Nothing but the lines from the start of the data through the line with "On my AWS CPU, the" should appear in the answer, each retyped exactly, and pictures should not.

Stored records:
——
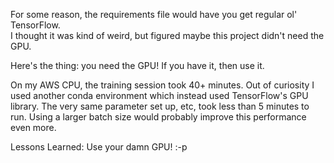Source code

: For some reason, the requirements file would have you get regular ol' TensorFlow.  
I thought it was kind of weird, but figured maybe this project didn't need the GPU.

Here's the thing: you need the GPU! If you have it, then use it.  

On my AWS CPU, the training session took 40+ minutes.  Out of curiosity I used another
conda environment which instead used TensorFlow's GPU library.  The very same parameter
set up, etc, took less than 5 minutes to run. Using a larger batch size would probably 
improve this performance even more.

Lessons Learned:  Use your damn GPU!  :-p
——
§ **Result of the exercise**
Source code

: For some reason, the requirements file would have you get regular ol' TensorFlow.  
I thought it was kind of weird, but figured maybe this project didn't need the GPU.

Here's the thing: you need the GPU! If you have it, then use it.  

On my AWS CPU, the training session took 40+ minutes.  Out of curiosity I used another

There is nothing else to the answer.